» **EXERCISE OBJECTIVE**:
All the data below should be printed again without a single difference.

» **DATA IN THIS EXERCISE**:
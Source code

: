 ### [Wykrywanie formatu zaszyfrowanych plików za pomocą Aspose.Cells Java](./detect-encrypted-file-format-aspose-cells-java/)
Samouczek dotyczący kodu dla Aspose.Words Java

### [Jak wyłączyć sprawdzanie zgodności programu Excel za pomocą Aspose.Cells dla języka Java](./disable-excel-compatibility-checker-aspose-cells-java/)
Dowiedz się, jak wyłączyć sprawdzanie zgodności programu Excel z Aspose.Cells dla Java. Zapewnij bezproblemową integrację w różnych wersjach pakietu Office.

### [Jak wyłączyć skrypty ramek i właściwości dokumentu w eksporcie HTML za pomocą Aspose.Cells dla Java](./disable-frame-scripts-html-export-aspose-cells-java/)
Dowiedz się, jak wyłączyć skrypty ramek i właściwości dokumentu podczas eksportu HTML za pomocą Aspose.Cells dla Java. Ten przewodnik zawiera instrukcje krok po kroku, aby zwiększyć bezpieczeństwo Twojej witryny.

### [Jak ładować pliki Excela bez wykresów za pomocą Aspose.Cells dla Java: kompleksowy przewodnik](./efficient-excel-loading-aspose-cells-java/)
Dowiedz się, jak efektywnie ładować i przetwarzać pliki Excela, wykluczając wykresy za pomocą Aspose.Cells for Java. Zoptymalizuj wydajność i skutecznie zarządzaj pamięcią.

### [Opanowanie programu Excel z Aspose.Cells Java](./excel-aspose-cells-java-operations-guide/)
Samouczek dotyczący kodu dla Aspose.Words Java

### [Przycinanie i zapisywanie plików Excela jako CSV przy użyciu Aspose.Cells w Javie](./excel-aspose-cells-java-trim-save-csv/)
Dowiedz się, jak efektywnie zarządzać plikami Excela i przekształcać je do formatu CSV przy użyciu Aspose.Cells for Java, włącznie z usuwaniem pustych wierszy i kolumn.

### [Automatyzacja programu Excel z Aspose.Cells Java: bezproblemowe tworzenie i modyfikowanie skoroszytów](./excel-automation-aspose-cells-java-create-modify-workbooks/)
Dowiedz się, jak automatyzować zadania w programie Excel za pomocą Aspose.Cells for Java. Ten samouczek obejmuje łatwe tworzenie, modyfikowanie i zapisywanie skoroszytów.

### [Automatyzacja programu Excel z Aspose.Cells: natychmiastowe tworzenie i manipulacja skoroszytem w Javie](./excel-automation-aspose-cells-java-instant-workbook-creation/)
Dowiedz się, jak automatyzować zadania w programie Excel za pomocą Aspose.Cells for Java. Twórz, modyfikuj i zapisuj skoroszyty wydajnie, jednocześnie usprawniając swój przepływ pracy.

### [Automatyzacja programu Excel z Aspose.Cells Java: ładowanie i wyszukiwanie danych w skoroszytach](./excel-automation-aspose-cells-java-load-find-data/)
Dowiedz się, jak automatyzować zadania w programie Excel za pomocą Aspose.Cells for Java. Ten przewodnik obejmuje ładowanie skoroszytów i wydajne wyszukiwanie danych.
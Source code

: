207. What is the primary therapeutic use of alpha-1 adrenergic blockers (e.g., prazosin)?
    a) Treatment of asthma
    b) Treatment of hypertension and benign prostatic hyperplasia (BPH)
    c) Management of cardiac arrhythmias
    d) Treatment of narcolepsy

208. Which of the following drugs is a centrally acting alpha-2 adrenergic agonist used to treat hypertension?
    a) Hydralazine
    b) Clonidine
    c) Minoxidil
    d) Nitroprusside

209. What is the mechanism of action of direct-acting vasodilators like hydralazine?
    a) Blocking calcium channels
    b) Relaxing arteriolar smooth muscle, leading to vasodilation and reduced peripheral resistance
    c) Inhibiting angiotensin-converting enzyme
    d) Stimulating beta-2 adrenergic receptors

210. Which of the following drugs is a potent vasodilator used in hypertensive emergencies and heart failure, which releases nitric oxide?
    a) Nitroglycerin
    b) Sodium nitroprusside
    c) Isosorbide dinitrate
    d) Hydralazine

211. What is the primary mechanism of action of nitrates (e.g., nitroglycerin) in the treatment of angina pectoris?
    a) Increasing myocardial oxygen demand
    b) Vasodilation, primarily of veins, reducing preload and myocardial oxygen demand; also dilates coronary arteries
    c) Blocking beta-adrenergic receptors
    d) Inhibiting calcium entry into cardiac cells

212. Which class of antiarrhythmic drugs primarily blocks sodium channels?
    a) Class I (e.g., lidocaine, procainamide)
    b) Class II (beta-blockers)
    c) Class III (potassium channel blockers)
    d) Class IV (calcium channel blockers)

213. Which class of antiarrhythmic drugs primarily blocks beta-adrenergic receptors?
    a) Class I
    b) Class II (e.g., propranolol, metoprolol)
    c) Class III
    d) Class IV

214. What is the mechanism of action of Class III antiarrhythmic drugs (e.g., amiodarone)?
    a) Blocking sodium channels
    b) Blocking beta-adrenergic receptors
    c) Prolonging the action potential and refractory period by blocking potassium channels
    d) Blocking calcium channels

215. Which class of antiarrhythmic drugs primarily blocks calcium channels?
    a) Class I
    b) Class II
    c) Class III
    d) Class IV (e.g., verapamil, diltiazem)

» **OUTPUT FOR THIS EXERCISE**:
Source code

: ### [Wykrywanie formatu zaszyfrowanych plików za pomocą Aspose.Cells Java](./detect-encrypted-file-format-aspose-cells-java/)
Samouczek dotyczący kodu dla Aspose.Words Java

### [Jak wyłączyć sprawdzanie zgodności programu Excel za pomocą Aspose.Cells dla języka Java](./disable-excel-compatibility-checker-aspose-cells-java/)
Dowiedz się, jak wyłączyć sprawdzanie zgodności programu Excel z Aspose.Cells dla Java. Zapewnij bezproblemową integrację w różnych wersjach pakietu Office.

### [Jak wyłączyć skrypty ramek i właściwości dokumentu w eksporcie HTML za pomocą Aspose.Cells dla Java](./disable-frame-scripts-html-export-aspose-cells-java/)
Dowiedz się, jak wyłączyć skrypty ramek i właściwości dokumentu podczas eksportu HTML za pomocą Aspose.Cells dla Java. Ten przewodnik zawiera instrukcje krok po kroku, aby zwiększyć bezpieczeństwo Twojej witryny.

### [Jak ładować pliki Excela bez wykresów za pomocą Aspose.Cells dla Java: kompleksowy przewodnik](./efficient-excel-loading-aspose-cells-java/)
Dowiedz się, jak efektywnie ładować i przetwarzać pliki Excela, wykluczając wykresy za pomocą Aspose.Cells for Java. Zoptymalizuj wydajność i skutecznie zarządzaj pamięcią.

### [Opanowanie programu Excel z Aspose.Cells Java](./excel-aspose-cells-java-operations-guide/)
Samouczek dotyczący kodu dla Aspose.Words Java

### [Przycinanie i zapisywanie plików Excela jako CSV przy użyciu Aspose.Cells w Javie](./excel-aspose-cells-java-trim-save-csv/)
Dowiedz się, jak efektywnie zarządzać plikami Excela i przekształcać je do formatu CSV przy użyciu Aspose.Cells for Java, włącznie z usuwaniem pustych wierszy i kolumn.

### [Automatyzacja programu Excel z Aspose.Cells Java: bezproblemowe tworzenie i modyfikowanie skoroszytów](./excel-automation-aspose-cells-java-create-modify-workbooks/)
Dowiedz się, jak automatyzować zadania w programie Excel za pomocą Aspose.Cells for Java. Ten samouczek obejmuje łatwe tworzenie, modyfikowanie i zapisywanie skoroszytów.

### [Automatyzacja programu Excel z Aspose.Cells: natychmiastowe tworzenie i manipulacja skoroszytem w Javie](./excel-automation-aspose-cells-java-instant-workbook-creation/)
Dowiedz się, jak automatyzować zadania w programie Excel za pomocą Aspose.Cells for Java. Twórz, modyfikuj i zapisuj skoroszyty wydajnie, jednocześnie usprawniając swój przepływ pracy.

### [Automatyzacja programu Excel z Aspose.Cells Java: ładowanie i wyszukiwanie danych w skoroszytach](./excel-automation-aspose-cells-java-load-find-data/)
Dowiedz się, jak automatyzować zadania w programie Excel za pomocą Aspose.Cells for Java. Ten przewodnik obejmuje ładowanie skoroszytów i wydajne wyszukiwanie danych.
Source code

:207. What is the primary therapeutic use of alpha-1 adrenergic blockers (e.g., prazosin)?
    a) Treatment of asthma
    b) Treatment of hypertension and benign prostatic hyperplasia (BPH)
    c) Management of cardiac arrhythmias
    d) Treatment of narcolepsy

208. Which of the following drugs is a centrally acting alpha-2 adrenergic agonist used to treat hypertension?
    a) Hydralazine
    b) Clonidine
    c) Minoxidil
    d) Nitroprusside

209. What is the mechanism of action of direct-acting vasodilators like hydralazine?
    a) Blocking calcium channels
    b) Relaxing arteriolar smooth muscle, leading to vasodilation and reduced peripheral resistance
    c) Inhibiting angiotensin-converting enzyme
    d) Stimulating beta-2 adrenergic receptors

210. Which of the following drugs is a potent vasodilator used in hypertensive emergencies and heart failure, which releases nitric oxide?
    a) Nitroglycerin
    b) Sodium nitroprusside
    c) Isosorbide dinitrate
    d) Hydralazine

211. What is the primary mechanism of action of nitrates (e.g., nitroglycerin) in the treatment of angina pectoris?
    a) Increasing myocardial oxygen demand
    b) Vasodilation, primarily of veins, reducing preload and myocardial oxygen demand; also dilates coronary arteries
    c) Blocking beta-adrenergic receptors
    d) Inhibiting calcium entry into cardiac cells

212. Which class of antiarrhythmic drugs primarily blocks sodium channels?
    a) Class I (e.g., lidocaine, procainamide)
    b) Class II (beta-blockers)
    c) Class III (potassium channel blockers)
    d) Class IV (calcium channel blockers)

213. Which class of antiarrhythmic drugs primarily blocks beta-adrenergic receptors?
    a) Class I
    b) Class II (e.g., propranolol, metoprolol)
    c) Class III
    d) Class IV

214. What is the mechanism of action of Class III antiarrhythmic drugs (e.g., amiodarone)?
    a) Blocking sodium channels
    b) Blocking beta-adrenergic receptors
    c) Prolonging the action potential and refractory period by blocking potassium channels
    d) Blocking calcium channels

215. Which class of antiarrhythmic drugs primarily blocks calcium channels?
    a) Class I
    b) Class II
    c) Class III
    d) Class IV (e.g., verapamil, diltiazem)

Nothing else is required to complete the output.